Here are some problems I encountered.
1. made the initial frame from 2 x4's
2. it racked, with a bow will not lay flat.
3. using a Dewalt 625 as you can see.
4. i trying re-screwing the end pieces but still have the bow. 

Any suggestions would be appreciated.


----------



## wcpalmer (Aug 21, 2010)

Martin,

I suspect one of the 2x4's has a twist in it. When I make jigs I either use MDF or Baltic Birch plywood. If thicker material is needed for the jig, laminate one or more pieces of MDF or plywood. 

I noticed pocket screws used to join the corners pf the frame. These screws are driven at an angle and the material is pulled up at an angle, the direction of force is not at 180 degrees. When using pocket screws to joint a frame. clamp the two piesces to a flat surface before installing the screws.

Bill


----------



## keenecowboy (Dec 12, 2010)

Thanks, I am going to redo the frame as you suggested, and clamp for the pockets.
I need 1 1/4 height so i will laminate two pieces together. Thanks again for the tips.
Martin


----------



## keenecowboy (Dec 12, 2010)

I will need to laminate to build up the thickness what glue would you sugest for the mdf board


----------



## wcpalmer (Aug 21, 2010)

Tight bond II will do just fine. 

Bill


----------



## harrysin (Jan 15, 2007)

keenecowboy said:


> I built the frame and am attaching photos of my efforts.
> Here are some problems I encountered.
> 1. made the initial frame from 2 x4's
> 2. it racked, with a bow will not lay flat.
> ...


A far better and simpler way to make templates is as shown, using 1/2" MDF. Leave the surround wide enough for the router to be stable and/or make a router support, the one shown is made from a side fence, there is no need for it to be that fancy as shown in the last shot of a hastily made one when the fancy one was too tall for the particular job.


----------



## allthunbs (Jun 22, 2008)

Hi Martin:

The above suggestions are all valid and well worth pursuing. I'm going to add another. 
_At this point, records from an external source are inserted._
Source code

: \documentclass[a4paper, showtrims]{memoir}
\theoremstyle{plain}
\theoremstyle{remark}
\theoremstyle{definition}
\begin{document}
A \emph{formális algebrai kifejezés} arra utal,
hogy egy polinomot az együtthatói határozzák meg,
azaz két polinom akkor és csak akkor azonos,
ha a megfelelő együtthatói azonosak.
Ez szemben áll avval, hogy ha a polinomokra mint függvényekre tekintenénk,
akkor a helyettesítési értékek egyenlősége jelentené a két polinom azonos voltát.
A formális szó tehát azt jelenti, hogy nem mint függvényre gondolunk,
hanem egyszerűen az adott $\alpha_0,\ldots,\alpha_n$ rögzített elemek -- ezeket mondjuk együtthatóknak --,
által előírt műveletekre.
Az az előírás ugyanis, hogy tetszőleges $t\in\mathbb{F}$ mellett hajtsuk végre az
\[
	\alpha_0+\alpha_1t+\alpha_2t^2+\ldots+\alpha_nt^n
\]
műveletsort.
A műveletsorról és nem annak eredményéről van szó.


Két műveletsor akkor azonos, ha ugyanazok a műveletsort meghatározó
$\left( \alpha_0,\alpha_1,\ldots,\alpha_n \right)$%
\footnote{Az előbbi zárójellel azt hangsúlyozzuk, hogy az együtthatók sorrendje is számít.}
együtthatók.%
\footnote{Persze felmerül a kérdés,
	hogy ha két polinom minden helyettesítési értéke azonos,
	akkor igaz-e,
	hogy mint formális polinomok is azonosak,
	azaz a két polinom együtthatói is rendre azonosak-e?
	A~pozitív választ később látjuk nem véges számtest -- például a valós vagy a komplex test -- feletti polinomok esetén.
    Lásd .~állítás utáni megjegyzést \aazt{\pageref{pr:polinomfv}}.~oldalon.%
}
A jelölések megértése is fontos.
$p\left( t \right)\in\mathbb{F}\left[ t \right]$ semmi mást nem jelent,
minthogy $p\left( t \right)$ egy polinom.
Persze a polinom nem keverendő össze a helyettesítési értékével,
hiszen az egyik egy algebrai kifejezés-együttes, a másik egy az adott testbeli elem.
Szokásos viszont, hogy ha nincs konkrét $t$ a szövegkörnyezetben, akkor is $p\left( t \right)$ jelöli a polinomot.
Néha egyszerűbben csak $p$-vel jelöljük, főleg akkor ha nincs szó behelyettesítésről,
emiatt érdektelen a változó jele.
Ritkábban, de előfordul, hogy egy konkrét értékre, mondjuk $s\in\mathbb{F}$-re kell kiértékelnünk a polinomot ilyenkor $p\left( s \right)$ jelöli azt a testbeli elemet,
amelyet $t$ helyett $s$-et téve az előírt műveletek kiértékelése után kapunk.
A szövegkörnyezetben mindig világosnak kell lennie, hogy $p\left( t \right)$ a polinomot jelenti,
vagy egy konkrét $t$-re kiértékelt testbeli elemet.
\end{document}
I have skis in several lengths. One option to your problem involves a long set of smooth-rod skis. Lock your skis onto your table. To do the cut, slide your router across the skis. Set stop blocks on the rails for your starting and end points and put blocks under the rails to control deflection while starting your cut. Repeat for each groove. You can do bread board edges the same way. Another alternative is to use a shii and a male template.


----------



## keenecowboy (Dec 12, 2010)

*MDF cutting board frame*

I am remaking the frame for my cutting board grove. I have built up the thickness by laminating two pieces. My question now can I treat the MDF the same as if I was using wood. 
Question: How do i join the frame together?
Screws, nails glue... or.....


----------



## bobj3 (Jan 17, 2006)

Hi Martin

If it's just the frame I would suggest using pocket screws, they will pull it up sq.and tight and you can take it down quick..

======= 



keenecowboy said:


> I am remaking the frame for my cutting board grove. I have built up the thickness by laminating two pieces. My question now can I treat the MDF the same as if I was using wood.
> Question: How do i join the frame together?
> Screws, nails glue... or.....


----------



## keenecowboy (Dec 12, 2010)

*Frame jig for cutting groves*

Just to keep you good folks updated.
I bought 2 x 4 sheets of the MDF to make my frame.
laminated the 3/4 and 1/2 to make my 1 1/4 thickness I needed for the cutting boards. This time I allowed and extra 1/8 each side so i can drop in the boards and then snug it up with shims. 
Measured out my distances so that the router will make the grove at 1" from the boards edge.
Used pocket holes to put the sides together. This time I clamped things down before screwing the thing together. No bow, buckles, humps, ridges, uneven surfaces.
Plan to route my practice piece tomorrow, but not before giving it a coat of wax.
Photos to come.
Thanks guys for all you great information


----------